Crusades and other invasions[edit]

Krak des Chevaliers Crusader castle in western Syria.
See the main article on this topic: Crusades

Things started to go wrong after the Umayyad Caliphate collapsed, as independent Muslim rulers fought each other over Syrian land. The caliphate was eventually replaced by the Abbasid Caliphate, which was plagued by wars in Syria, and then the Fatmid Caliphate, which proved itself much less tolerant of other religions than its predecessors. The Fatimids destroyed Christian and Jewish religious buildings, forcing those religious minorities to flee alongside the Druze into the mountains and the desert.[20] Fatimid misrule in this manner over places like Jerusalem helped form the justification for the Crusades, in which Western Christians armed themselves and poured into the Holy Land on a war to conquer the Levant.

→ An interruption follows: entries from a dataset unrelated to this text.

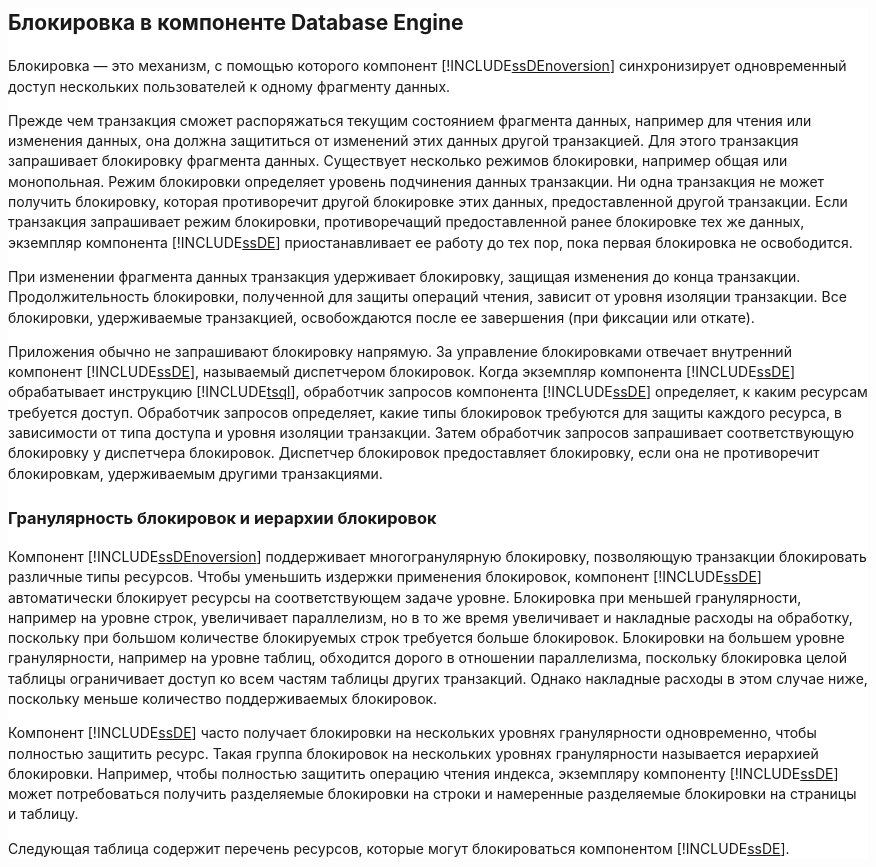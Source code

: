 ##  <a name="Lock_Engine"></a> Блокировка в компоненте Database Engine  

 Блокировка — это механизм, с помощью которого компонент [!INCLUDE[ssDEnoversion](../includes/ssdenoversion-md.md)] синхронизирует одновременный доступ нескольких пользователей к одному фрагменту данных.  
  
 Прежде чем транзакция сможет распоряжаться текущим состоянием фрагмента данных, например для чтения или изменения данных, она должна защититься от изменений этих данных другой транзакцией. Для этого транзакция запрашивает блокировку фрагмента данных. Существует несколько режимов блокировки, например общая или монопольная. Режим блокировки определяет уровень подчинения данных транзакции. Ни одна транзакция не может получить блокировку, которая противоречит другой блокировке этих данных, предоставленной другой транзакции. Если транзакция запрашивает режим блокировки, противоречащий предоставленной ранее блокировке тех же данных, экземпляр компонента [!INCLUDE[ssDE](../includes/ssde-md.md)] приостанавливает ее работу до тех пор, пока первая блокировка не освободится.  
  
 При изменении фрагмента данных транзакция удерживает блокировку, защищая изменения до конца транзакции. Продолжительность блокировки, полученной для защиты операций чтения, зависит от уровня изоляции транзакции. Все блокировки, удерживаемые транзакцией, освобождаются после ее завершения (при фиксации или откате).  
  
 Приложения обычно не запрашивают блокировку напрямую. За управление блокировками отвечает внутренний компонент [!INCLUDE[ssDE](../includes/ssde-md.md)], называемый диспетчером блокировок. Когда экземпляр компонента [!INCLUDE[ssDE](../includes/ssde-md.md)] обрабатывает инструкцию [!INCLUDE[tsql](../includes/tsql-md.md)], обработчик запросов компонента [!INCLUDE[ssDE](../includes/ssde-md.md)] определяет, к каким ресурсам требуется доступ. Обработчик запросов определяет, какие типы блокировок требуются для защиты каждого ресурса, в зависимости от типа доступа и уровня изоляции транзакции. Затем обработчик запросов запрашивает соответствующую блокировку у диспетчера блокировок. Диспетчер блокировок предоставляет блокировку, если она не противоречит блокировкам, удерживаемым другими транзакциями.  
  
### <a name="lock-granularity-and-hierarchies"></a>Гранулярность блокировок и иерархии блокировок  

 Компонент [!INCLUDE[ssDEnoversion](../includes/ssdenoversion-md.md)] поддерживает многогранулярную блокировку, позволяющую транзакции блокировать различные типы ресурсов. Чтобы уменьшить издержки применения блокировок, компонент [!INCLUDE[ssDE](../includes/ssde-md.md)] автоматически блокирует ресурсы на соответствующем задаче уровне. Блокировка при меньшей гранулярности, например на уровне строк, увеличивает параллелизм, но в то же время увеличивает и накладные расходы на обработку, поскольку при большом количестве блокируемых строк требуется больше блокировок. Блокировки на большем уровне гранулярности, например на уровне таблиц, обходится дорого в отношении параллелизма, поскольку блокировка целой таблицы ограничивает доступ ко всем частям таблицы других транзакций. Однако накладные расходы в этом случае ниже, поскольку меньше количество поддерживаемых блокировок.  
  
 Компонент [!INCLUDE[ssDE](../includes/ssde-md.md)] часто получает блокировки на нескольких уровнях гранулярности одновременно, чтобы полностью защитить ресурс. Такая группа блокировок на нескольких уровнях гранулярности называется иерархией блокировки. Например, чтобы полностью защитить операцию чтения индекса, экземпляру компоненту [!INCLUDE[ssDE](../includes/ssde-md.md)] может потребоваться получить разделяемые блокировки на строки и намеренные разделяемые блокировки на страницы и таблицу.  
  
 Следующая таблица содержит перечень ресурсов, которые могут блокироваться компонентом [!INCLUDE[ssDE](../includes/ssde-md.md)].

The First Crusade focused on Jerusalem, but the Second Crusade of 1147 CE found itself with far more ambiguous goals, one of the reasons for its failure.[21] The Crusaders stupidly marched into the desert to take Damascus, despite the fact that it was a fucking desert and they didn't have enough water.[21] As anyone should and could have predicted, the Crusaders never got that far.

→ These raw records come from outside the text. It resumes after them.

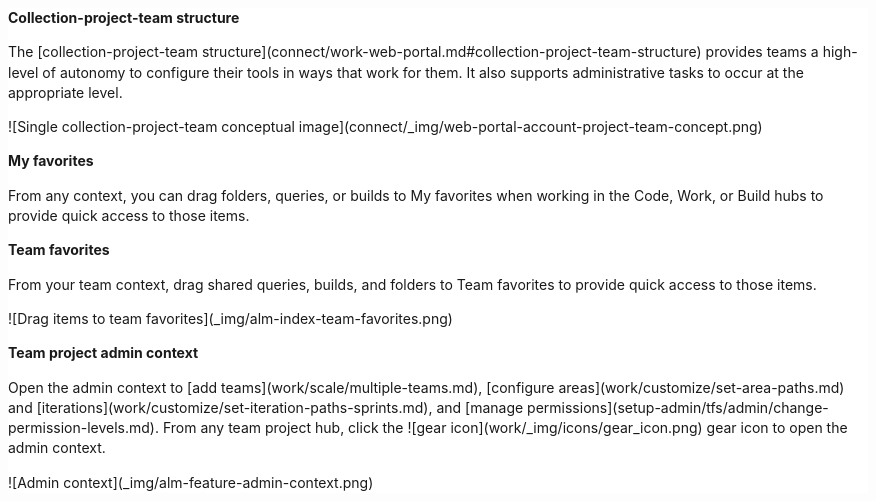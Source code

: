 



</td>
<td width="33%">

<p><b>Collection-project-team structure</b></p>
<p>The [collection-project-team structure](connect/work-web-portal.md#collection-project-team-structure) provides teams a high-level of autonomy to configure their tools in ways that work for them. It also supports administrative tasks to occur at the appropriate level.</p>
![Single collection-project-team conceptual image](connect/_img/web-portal-account-project-team-concept.png)
<br/>

<p><b>My favorites</b></p>
<p>From any context, you can drag folders, queries, or builds to My favorites when working in the Code, Work, or Build hubs to provide quick access to those items. </p>


<p><b>Team favorites</b></p>
<p>From your team context, drag shared queries, builds, and folders to Team favorites to provide quick access to those items. </p>
![Drag items to team favorites](_img/alm-index-team-favorites.png)  
<br/>



<p><b>Team project admin context</b></p>
<p>Open the admin context to [add teams](work/scale/multiple-teams.md), [configure areas](work/customize/set-area-paths.md) and [iterations](work/customize/set-iteration-paths-sprints.md), and [manage permissions](setup-admin/tfs/admin/change-permission-levels.md). From any team project hub, click the ![gear icon](work/_img/icons/gear_icon.png) gear icon to open the admin context.</p>
![Admin context](_img/alm-feature-admin-context.png)  
<br/>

Muslim armies sally forth to fight the Mongols, 1299.

The centuries of warfare during the Crusades left Syria with a great architectural legacy of castles scattered all over the place. A big chunk of Syria was conquered and included in the Principality of Antioch,[22] and Christian and Muslim rulers built great fortresses to defend from each other. Much of the defense of the Middle East fell upon the great ruler Saladin, who unified much of the Middle East against the Crusaders and is still fondly remembered in Syria.[20] His death, however, plunged the Muslim world back into infighting.

Syria never caught a break after the tumult of the Crusades. The region suffered invasions by Turkish rulers and the Mongols. The Turkic Mongol warlord Timur Lenk also wreaked great damage upon Syria during his attack on the region, massacring religious minorities and destroying the region's economy.[23]

Ottoman rule[edit]

The Syrian port of Tartus during the Ottoman era.

The rising Ottoman Empire conquered Syria in 1517 alongside Egypt and a big chunk of Arabia.[24] Typically for the early centuries of their empire, the Ottomans ruled Syria with a relatively light hand, delegating administrative and military affairs to local "pashas".[25] Syrians were generally well-off under this system. The Ottomans respected Arabic language and culture due to being the basis of the Quran and the culture of Muhammad. Syria also benefited from being the gate between Mecca and Turkey; as traffic to Mecca increased from those locations, Syria saw a great influx of cash from religious pilgrims.

Religious minorities in remote areas in Syria were carefully watched by the Ottomans, but those communities would not be harassed so long as they paid their taxes.[26] They imposed higher taxes on religious minorities, but they also offered the option to be exempt from that requirement in exchange for voluntary extended military service.[26]

The Ottoman Empire as a whole followed the same old historical trends and started to decline due to the burdens of forever wars with Persia and other powers. Control over administration faltered while elite government troops turned to banditry as the government failed to pay them.[26] (Another historical lesson is that you should always pay your soldiers). By 1831, this trend had gotten so bad that Egypt's governor Muhammad Ali (not that one) and his son Ibrahim Pasha effectively seceded from the empire and even militarily conquered the Levant.[27] Egyptian rule proved unpopular due to their harshness in collecting huge taxes and forcibly conscripting people. Unrest weakened Egypt, and European powers intervened militarily in 1839 to help the Ottomans retake the Levant out of fear that the empire's collapse would throw the Middle East into chaos.[28] That last part, by the way, is what we call foreshadowing...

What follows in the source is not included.